About an hour later, however, I actually found the page on AllofMP3.com to enter my XROST PIN code, get the money into my AllofMP3.com account, and make my purchases. I did not, however, get the URL (or, at this point, anything else) from the site's support staff. Instead, a Google search turned up this blog entry, which included the correct URL to enter my PIN code and credit my account.
Was the correct page right under my nose the whole time? Not exactly: According to the blogger who posted the link, AllofMP3.com had deliberately removed links to the page -- but not the page itself -- from its site. An earlier blog entry confirmed what I already suspected: Visa and Mastercard had already cut off payment processing for both AllofMP3.com and its "partner site" (now stuck in the faintly ridiculous situation of accepting only Diner's Club and JCB cards, while still trying to pretend that everything is still business as usual).
Clearly, AllofMP3.com is also taking heat from someone, presumably XROST itself (or perhaps even XROST's upstream payment processor), over the use of XROST-backed prepaid accounts. The ultimate source of that pressure is unclear, but it has been enough to force AllofMP3.com into a clumsy, ultimately doomed attempt to conceal one of its last financial lifelines connecting it to customers in the United States.
I am no fan of the music industry's stupid, ham-fisted dealings when it comes to intellectual property issues -- and it is far from clear whether AllofMP3.com is doing anything to violate Russia's own (and, by many accounts, thoroughly Byzantine) copyright laws. And presumably, the longer AllofMP3.com hangs onto its XROST affiliation, the longer it can do business with at least those customers who already know, or who manage to suss out, its deliberately obscured payment page. So, why not keep the secret, if only for a little longer?

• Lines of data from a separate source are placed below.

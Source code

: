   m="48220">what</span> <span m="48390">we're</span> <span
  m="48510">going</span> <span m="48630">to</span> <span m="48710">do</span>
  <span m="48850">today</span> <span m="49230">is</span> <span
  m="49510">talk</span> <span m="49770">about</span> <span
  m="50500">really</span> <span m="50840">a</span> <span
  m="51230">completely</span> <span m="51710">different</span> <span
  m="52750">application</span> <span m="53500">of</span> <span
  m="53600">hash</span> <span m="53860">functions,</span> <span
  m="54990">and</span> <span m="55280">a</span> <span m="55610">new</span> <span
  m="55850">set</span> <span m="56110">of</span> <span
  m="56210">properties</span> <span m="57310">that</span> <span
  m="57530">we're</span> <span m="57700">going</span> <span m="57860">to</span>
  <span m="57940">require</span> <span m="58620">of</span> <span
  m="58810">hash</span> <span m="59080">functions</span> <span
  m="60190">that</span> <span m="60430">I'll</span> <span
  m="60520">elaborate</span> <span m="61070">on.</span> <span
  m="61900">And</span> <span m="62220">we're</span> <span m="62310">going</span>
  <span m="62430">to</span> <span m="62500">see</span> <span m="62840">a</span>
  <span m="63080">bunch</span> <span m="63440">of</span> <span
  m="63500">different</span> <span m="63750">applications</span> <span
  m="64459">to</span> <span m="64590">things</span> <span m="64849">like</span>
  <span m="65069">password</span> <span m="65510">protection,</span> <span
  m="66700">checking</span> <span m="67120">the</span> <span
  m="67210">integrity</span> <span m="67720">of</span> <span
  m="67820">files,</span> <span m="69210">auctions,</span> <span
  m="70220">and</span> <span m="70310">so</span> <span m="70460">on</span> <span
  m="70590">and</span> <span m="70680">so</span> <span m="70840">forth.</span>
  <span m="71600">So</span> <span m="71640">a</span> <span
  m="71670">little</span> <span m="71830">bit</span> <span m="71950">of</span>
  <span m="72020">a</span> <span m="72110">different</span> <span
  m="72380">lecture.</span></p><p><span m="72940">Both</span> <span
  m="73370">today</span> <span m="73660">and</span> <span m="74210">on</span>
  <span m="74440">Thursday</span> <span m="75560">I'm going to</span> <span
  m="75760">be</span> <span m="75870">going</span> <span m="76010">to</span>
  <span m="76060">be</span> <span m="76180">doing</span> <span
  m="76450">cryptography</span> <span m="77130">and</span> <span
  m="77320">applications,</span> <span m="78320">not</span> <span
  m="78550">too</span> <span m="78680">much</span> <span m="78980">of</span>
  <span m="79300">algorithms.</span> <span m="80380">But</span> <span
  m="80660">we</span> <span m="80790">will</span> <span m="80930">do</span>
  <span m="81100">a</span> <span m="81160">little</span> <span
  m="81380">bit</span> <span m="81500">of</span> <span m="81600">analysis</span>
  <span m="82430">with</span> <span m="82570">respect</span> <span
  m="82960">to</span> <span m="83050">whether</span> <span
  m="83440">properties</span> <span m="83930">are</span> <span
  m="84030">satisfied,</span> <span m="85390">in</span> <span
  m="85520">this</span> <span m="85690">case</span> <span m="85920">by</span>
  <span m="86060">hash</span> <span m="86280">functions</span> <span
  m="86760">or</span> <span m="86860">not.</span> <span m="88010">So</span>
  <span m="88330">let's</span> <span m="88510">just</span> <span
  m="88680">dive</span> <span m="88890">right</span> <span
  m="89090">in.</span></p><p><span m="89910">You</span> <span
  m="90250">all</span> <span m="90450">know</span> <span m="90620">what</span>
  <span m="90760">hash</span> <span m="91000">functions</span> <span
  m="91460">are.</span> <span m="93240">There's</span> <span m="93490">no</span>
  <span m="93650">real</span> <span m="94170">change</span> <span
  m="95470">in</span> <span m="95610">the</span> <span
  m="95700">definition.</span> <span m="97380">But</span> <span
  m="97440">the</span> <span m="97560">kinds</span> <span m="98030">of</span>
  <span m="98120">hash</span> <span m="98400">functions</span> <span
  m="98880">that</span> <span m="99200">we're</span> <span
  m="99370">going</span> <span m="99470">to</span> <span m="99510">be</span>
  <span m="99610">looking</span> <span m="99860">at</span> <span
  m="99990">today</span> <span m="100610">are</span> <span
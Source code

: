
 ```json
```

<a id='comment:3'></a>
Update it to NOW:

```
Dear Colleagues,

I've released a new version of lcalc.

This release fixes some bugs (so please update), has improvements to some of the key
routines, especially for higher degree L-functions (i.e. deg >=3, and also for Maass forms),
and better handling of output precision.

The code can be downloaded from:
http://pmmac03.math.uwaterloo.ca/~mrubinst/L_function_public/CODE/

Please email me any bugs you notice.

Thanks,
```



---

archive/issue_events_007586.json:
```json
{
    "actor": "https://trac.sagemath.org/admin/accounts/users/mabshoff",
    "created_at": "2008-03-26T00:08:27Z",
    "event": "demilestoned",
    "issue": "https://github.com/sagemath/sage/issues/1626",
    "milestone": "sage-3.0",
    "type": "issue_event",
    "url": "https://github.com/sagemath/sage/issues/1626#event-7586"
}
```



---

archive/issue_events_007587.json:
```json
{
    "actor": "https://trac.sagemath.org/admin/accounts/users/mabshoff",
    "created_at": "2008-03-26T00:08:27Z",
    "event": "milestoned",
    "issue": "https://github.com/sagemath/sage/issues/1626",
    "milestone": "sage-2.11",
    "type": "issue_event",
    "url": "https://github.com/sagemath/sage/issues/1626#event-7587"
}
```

For one thing, AllofMP3.com wasted quite a bit of my time dealing with its utter disaster of a "payment" system -- and I dislike having my time wasted, especially when it involves such a deliberate and badly-conceived effort to solve somebody else's problems.
For another, I am certain that other people have purchased XROST prepaid PIN codes, found no way to use them on AllofMP3.com, and walked away in disgust -- and, quite possibly, they lost significant time and/or money in the process. If AllofMP3.com sees fit to run its "customers" around like rats in a maze, then it is only fair to warn others what to expect -- and, more to the point, how to end up with something more than a headache (or maybe a bit of moldy cheese) for their efforts.

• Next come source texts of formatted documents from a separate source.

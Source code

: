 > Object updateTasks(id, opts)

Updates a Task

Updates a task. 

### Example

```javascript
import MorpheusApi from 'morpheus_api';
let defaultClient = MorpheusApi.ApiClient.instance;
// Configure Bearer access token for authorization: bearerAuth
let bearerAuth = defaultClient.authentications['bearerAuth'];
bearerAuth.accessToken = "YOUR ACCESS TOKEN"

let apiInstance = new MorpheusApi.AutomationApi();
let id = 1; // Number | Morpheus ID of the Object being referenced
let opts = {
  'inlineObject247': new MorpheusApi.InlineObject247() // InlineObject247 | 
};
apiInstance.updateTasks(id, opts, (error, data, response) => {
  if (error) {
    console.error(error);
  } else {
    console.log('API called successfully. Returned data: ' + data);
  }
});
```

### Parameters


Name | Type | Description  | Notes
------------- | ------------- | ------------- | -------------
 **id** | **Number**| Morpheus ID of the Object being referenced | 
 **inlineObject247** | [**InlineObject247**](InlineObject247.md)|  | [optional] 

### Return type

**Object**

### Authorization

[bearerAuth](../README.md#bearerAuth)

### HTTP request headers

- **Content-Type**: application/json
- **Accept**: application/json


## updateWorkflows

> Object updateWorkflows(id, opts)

Yet I must admit that I am sorry to see AllofMP3.com entering what looks a lot like its endgame, both in legal and business terms. The state of the online music industry remains, almost without exception, utterly pathetic: Try to find another site, for example, that will give customers a choice of bitrates for their downloads. While AllofMP3.com many have been skirting too close to the edge and making too much noise for its own good, I suspect that the real reason the music industry targeted the site so intently was because it gave too many people too many crazy ideas about what a halfway-decent music download service should offer them. And these days, that may be the biggest crime of all in the eyes of an industry where "customer service" seldom rises above the level of a sick joke.